Although the name Bacon in the ranting Aries Tottle letter implies Francis Bacon, who also qualifies as universalist through his On the Dignity and Advancement of Learning, the name of Delia Salter Bacon (1811-1859) should here be considered for inclusion in the list. In [page 53:] 1847-48 a topical allusion to Delia or her brother Dr. Leonard Bacon would have reminded many readers of a titillating breach-of-promise hearing brought against a Yale ministerial student by Dr. Bacon in his sister’s behalf. Delia Bacon for a time had made a comfortable living by lecturing to women on world history and literature, especially Shakespeare. So she too was a universalist of sorts. In addition, like Pundita she was a New England Transcendentalist bluestocking. And once a patriotic effusion from her pen had won a prize over Poe’s “Metzengerstein” — a matter which may be relevant.

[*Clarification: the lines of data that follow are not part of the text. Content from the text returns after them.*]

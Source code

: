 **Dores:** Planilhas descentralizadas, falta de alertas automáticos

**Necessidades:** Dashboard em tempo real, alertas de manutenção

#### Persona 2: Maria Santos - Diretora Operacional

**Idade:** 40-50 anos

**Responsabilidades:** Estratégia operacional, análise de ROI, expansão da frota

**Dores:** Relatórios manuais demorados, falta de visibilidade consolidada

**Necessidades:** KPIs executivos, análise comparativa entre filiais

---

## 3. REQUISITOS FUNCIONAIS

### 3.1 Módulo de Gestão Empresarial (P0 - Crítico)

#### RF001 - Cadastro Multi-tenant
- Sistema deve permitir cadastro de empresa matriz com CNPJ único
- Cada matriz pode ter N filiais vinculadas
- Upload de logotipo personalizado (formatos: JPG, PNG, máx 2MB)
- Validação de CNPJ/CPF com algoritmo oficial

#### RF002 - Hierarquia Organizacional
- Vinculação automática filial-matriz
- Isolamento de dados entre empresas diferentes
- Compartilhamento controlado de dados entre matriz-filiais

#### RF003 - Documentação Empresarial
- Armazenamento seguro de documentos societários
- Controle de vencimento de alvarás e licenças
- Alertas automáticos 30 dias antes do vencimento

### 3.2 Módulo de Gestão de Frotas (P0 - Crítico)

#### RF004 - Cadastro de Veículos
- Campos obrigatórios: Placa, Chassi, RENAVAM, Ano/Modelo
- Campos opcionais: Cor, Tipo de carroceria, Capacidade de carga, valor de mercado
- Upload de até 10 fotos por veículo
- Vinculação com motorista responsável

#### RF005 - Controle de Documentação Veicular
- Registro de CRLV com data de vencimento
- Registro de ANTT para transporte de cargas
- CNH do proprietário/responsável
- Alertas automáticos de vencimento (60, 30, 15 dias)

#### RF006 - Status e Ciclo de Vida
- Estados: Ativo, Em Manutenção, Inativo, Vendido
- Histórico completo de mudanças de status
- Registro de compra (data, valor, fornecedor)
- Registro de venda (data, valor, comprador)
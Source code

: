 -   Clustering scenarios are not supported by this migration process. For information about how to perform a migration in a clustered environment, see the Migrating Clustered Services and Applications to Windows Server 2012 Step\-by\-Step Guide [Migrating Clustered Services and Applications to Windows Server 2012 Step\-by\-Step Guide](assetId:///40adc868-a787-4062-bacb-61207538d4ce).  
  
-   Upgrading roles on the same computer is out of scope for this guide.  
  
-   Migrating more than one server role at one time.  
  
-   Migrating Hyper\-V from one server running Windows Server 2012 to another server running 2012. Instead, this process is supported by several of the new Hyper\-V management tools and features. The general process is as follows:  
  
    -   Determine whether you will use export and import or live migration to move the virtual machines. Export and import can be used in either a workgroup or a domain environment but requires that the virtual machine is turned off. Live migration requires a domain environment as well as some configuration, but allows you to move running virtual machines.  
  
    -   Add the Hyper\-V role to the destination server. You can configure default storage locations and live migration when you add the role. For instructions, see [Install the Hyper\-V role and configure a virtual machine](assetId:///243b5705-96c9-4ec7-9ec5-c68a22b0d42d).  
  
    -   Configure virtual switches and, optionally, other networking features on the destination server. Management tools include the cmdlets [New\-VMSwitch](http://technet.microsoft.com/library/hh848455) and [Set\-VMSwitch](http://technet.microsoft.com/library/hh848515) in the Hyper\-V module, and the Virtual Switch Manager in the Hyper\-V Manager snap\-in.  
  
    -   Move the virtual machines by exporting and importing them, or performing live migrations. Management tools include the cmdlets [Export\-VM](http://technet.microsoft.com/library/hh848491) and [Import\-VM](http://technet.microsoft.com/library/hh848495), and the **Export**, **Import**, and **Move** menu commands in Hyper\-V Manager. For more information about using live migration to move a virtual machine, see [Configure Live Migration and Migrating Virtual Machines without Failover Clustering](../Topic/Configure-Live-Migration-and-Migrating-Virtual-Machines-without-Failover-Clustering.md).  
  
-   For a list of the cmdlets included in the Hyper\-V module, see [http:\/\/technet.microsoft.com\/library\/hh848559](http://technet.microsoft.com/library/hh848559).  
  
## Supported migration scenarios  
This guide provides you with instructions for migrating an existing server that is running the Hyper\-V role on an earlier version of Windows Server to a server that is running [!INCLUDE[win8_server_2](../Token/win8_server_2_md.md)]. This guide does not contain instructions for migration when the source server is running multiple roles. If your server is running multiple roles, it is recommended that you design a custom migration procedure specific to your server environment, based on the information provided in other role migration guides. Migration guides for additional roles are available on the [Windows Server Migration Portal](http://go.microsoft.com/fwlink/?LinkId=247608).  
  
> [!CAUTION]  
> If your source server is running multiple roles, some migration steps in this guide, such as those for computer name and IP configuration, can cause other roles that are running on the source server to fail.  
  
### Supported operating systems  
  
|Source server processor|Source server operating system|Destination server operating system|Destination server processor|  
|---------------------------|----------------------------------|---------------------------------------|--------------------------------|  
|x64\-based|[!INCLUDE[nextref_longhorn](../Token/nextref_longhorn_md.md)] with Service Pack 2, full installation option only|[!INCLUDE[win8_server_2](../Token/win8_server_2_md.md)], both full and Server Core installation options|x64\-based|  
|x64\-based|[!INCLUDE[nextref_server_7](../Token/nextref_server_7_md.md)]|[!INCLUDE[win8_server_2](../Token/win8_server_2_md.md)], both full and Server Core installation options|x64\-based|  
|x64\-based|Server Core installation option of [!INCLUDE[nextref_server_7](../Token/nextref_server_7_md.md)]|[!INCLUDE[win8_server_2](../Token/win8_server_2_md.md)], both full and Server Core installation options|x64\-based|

Among the encyclopedists, the publisher of Eureka, George Palmer Putnam (1814-1872), was also publisher of Emerson and other Transcendentalists. Like Emerson, Putnam at one time sponsored the erratic Delia Bacon. In the process of educating himself by reading, he compiled and subsequently published Chronology, or an Introduction and Index to Universal History (1833). He considered Poe’s behavior in his office strange, especially his elation and his insistence that Eureka was full of scientific truths which merited an initial edition of 50,000 (Putnam published five hundred) (20). But if Poe had set out to hoax the erudite Mr. Putnam, this behavior would have been in keeping with the jest.

The man to whom Poe dedicated Eureka “with very profound respect” also published an encyclopedia with a title that claimed universality. Alexander von Humboldt (1769-1859), the great nineteenth-century explorer-geographer who gave his name to currents, bays, and rivers around the world, was at that time seeing his seven-volume Kosmos through the press. His idea of the grand unity of all science was in his own day considered sentimentally old-fashioned and general, in the manner of eighteenth-century thought, rather than specific, in the manner of nineteenth-century science. In Eureka Poe, who detested “the cant of generality, ” proclaimed Humboldt “one whose generalizing powers have never, perhaps been equaled” (Works, XVI, 299) — a judgment no more profoundly respectful than the flippant footnote to “Hans Pfaall” (1835), in which Poe used “Mr. Green, of Nassau balloon notoriety, and other late aeronauts” to deny Humboldt’s theory of magnetic declination (Works, II, 67). The reader who assesses Poe’s five recognizable references to Humboldt will have to conclude that Poe considered the geographer an erudite fool.

The Encyclopedia Britannica in Poe’s day was written, edited, and published in Edinburgh, which Thomas Love Peacock ironically called the Athens of the North (21). David Hume (1711-1776), James Mill (1773-1836), and John Stuart Mill (1806-1873) had some tenuous association with it. More significantly, as Utilitarians they subscribed to a philosophy which has been called the first systematic effort to evaluate all human activities and institutions. In other words, they too were universalists. Poe distrusted their philosophy as heartily as Dickens did, and probably for much the same reasons. In addition, he may have recognized what W. S. Jevons called Mill’s illogical mind evolving a philosophy of intricate sophistry (22). Poe habitually made what seem to be slighting references to Mill’s A System of Logic (1843). When he mentioned in Eureka those who blinded themselves with the titillating Scotch snuff of detail (Works, XVI, 190), he was showing the same sort of irritation evidenced in earlier work [column 2:] whenever he mentioned the Scottish philosopher-economists or anything else Scottish. So too with the recurring reference — in Marginalia, Eureka, and “Mellonta Tauta” — to one Miller or Mill and his millhorse Jeremy Bentham.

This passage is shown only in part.